Artificial intelligence is widely used today to combine and interpret different types of information, including text, images, audio and video. Among the challenges is the need to decide which algorithm is best suited for a particular task.
Physicists from Emory University have proposed a more clear and systematic approach, writes xrust. In a paper published in The Journal of Machine Learning Research, they describe a new mathematical model that codifies artificial intelligence techniques and guides the development of algorithms to solve specific problems.
“We found that many of today's most successful artificial intelligence techniques boil down to one simple idea—compressing different types of data just enough to retain only the bits that actually predict what you want,” says Ilya Nemenman, a professor of physics at Emory University and senior author of the study. “This gives us a sort of ‘periodic table’ of AI techniques. Different methods fall into different cells depending on what information the method’s loss function retains or discards.”
A loss function is a mathematical formula that measures how much an AI model's predictions deviate from the correct answer. During the training process, the system is constantly adjusted to reduce this error. The lower the loss function, the better the model performs.
“Hundreds of different loss functions have been developed for multimodal AI systems, and some may be better than others depending on the context,” says Nemenman. “We wondered if there was an easier way than starting from scratch every time you run into a problem in multimodal AI.”
Variational multidimensional information structure of the bottleneck
class=»notranslate»>__GTAG5__ To answer this question, the team developed a general mathematical framework for constructing task-specific loss functions. Their method focuses on determining which information should be retained and which can be discarded. They call it a variational multidimensional information structure.
“Our technique is essentially like a regulator,” says co-author Michael Martini, who worked on the project as a postdoctoral fellow at Emory University and a postdoctoral fellow in Nemenman's group. «You can 'tune the governor' to determine what information should be stored to solve a particular problem.»
“Our approach is general and principled,” adds Eslam Abdelalim, the first author of the paper. Abdelalim began the work as a physics graduate student at Emory University, but graduated in May and moved to Georgia Tech as a postdoctoral fellow.
“Our goal is to help people create artificial intelligence models that are tailored to the problem they solve,” he says, “and to enable them to understand how and why each part of the model works.”
Using this platform, AI developers can propose new algorithms, predict which ones are most likely to succeed, estimate the amount of training data needed, and anticipate possible points of failure.
“Equally important,” says Nemenman, “this could allow us to develop new artificial intelligence techniques that are more accurate, efficient and trustworthy.”
Physical approach to machine learning
Researchers approached AI development differently than many others in the machine learning community.
“The machine learning community is focused on achieving accuracy in a system without necessarily understanding why that system works,” Abdelalim explains. “However, as physicists, we want to understand how and why things work. So we focused on finding fundamental, unifying principles that would allow us to link different artificial intelligence methods together.”
Abdelalim and Martini began by working through equations by hand, trying to find the core idea behind the complexity of modern artificial intelligence methods.
“We spent a lot of time sitting in my office and writing things on the board,” Martini says. “Sometimes I would write on a piece of paper and Eslam would look over my shoulder.”
This work lasted for several years.
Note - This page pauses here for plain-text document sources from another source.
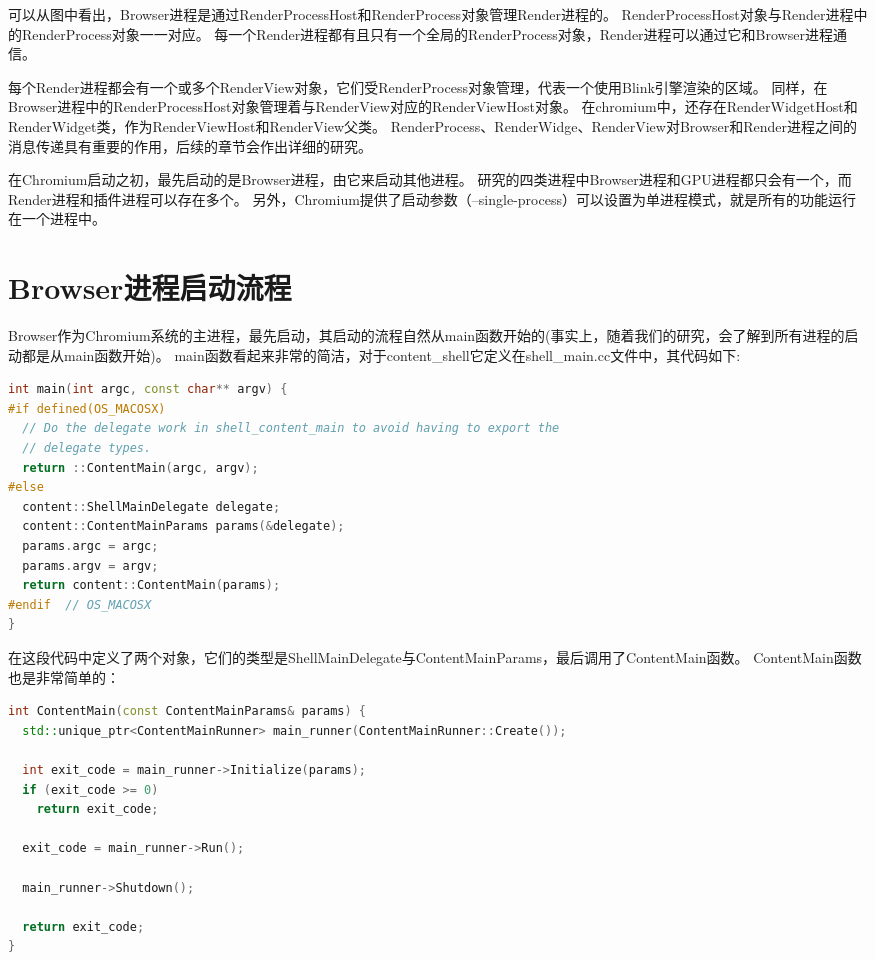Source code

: 可以从图中看出，Browser进程是通过RenderProcessHost和RenderProcess对象管理Render进程的。
RenderProcessHost对象与Render进程中的RenderProcess对象一一对应。
每一个Render进程都有且只有一个全局的RenderProcess对象，Render进程可以通过它和Browser进程通信。

每个Render进程都会有一个或多个RenderView对象，它们受RenderProcess对象管理，代表一个使用Blink引擎渲染的区域。
同样，在Browser进程中的RenderProcessHost对象管理着与RenderView对应的RenderViewHost对象。
在chromium中，还存在RenderWidgetHost和RenderWidget类，作为RenderViewHost和RenderView父类。
RenderProcess、RenderWidge、RenderView对Browser和Render进程之间的消息传递具有重要的作用，后续的章节会作出详细的研究。

在Chromium启动之初，最先启动的是Browser进程，由它来启动其他进程。
研究的四类进程中Browser进程和GPU进程都只会有一个，而Render进程和插件进程可以存在多个。
另外，Chromium提供了启动参数（--single-process）可以设置为单进程模式，就是所有的功能运行在一个进程中。

\section{Browser进程启动流程}
Browser作为Chromium系统的主进程，最先启动，其启动的流程自然从main函数开始的(事实上，随着我们的研究，会了解到所有进程的启动都是从main函数开始)。
main函数看起来非常的简洁，对于content\_shell它定义在shell\_main.cc文件中，其代码如下:

\begin{spacing}{1.0}
\begin{lstlisting}[language={C++}]
int main(int argc, const char** argv) {
#if defined(OS_MACOSX)
  // Do the delegate work in shell_content_main to avoid having to export the
  // delegate types.
  return ::ContentMain(argc, argv);
#else
  content::ShellMainDelegate delegate;
  content::ContentMainParams params(&delegate);
  params.argc = argc;
  params.argv = argv;
  return content::ContentMain(params);
#endif  // OS_MACOSX
}
\end{lstlisting}
\end{spacing}

在这段代码中定义了两个对象，它们的类型是ShellMainDelegate与ContentMainParams，最后调用了ContentMain函数。
ContentMain函数也是非常简单的：

\begin{spacing}{1.0}
\begin{lstlisting}[language={C++}]
int ContentMain(const ContentMainParams& params) {
  std::unique_ptr<ContentMainRunner> main_runner(ContentMainRunner::Create());

  int exit_code = main_runner->Initialize(params);
  if (exit_code >= 0)
    return exit_code;

  exit_code = main_runner->Run();

  main_runner->Shutdown();

  return exit_code;
}
\end{lstlisting}
\end{spacing}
They developed the mathematical foundations, discussed them with Nemenman, tested the ideas on computers, and were often forced to go back to the beginning unless they tried approaches that turned out to be ineffective.
“It was a long process of trial and error, having to keep coming back to the board,” Martini says.
A moment of insight and a surprise in the form of a smart watch
Their breakthrough came when they identified a single principle that describes the balance between data compression and recovery. This idea reflected the trade-off at the heart of many artificial intelligence techniques.
“We tested our model on two test datasets and showed that it automatically identified common, important features between them,” says Martini. “It made me happy.”
After intense negotiations leading to this discovery, Abdelalim checked his Samsung Galaxy smartwatch as he left campus. The device uses artificial intelligence to monitor health indicators such as heart rate. However, it misinterpreted his delight that day.
“My watch showed that I had been riding my bike for three hours,” says Abdelalim. “That’s how they interpreted my level of arousal.” I thought, 'Wow, this is really something! Apparently science can work like that.'»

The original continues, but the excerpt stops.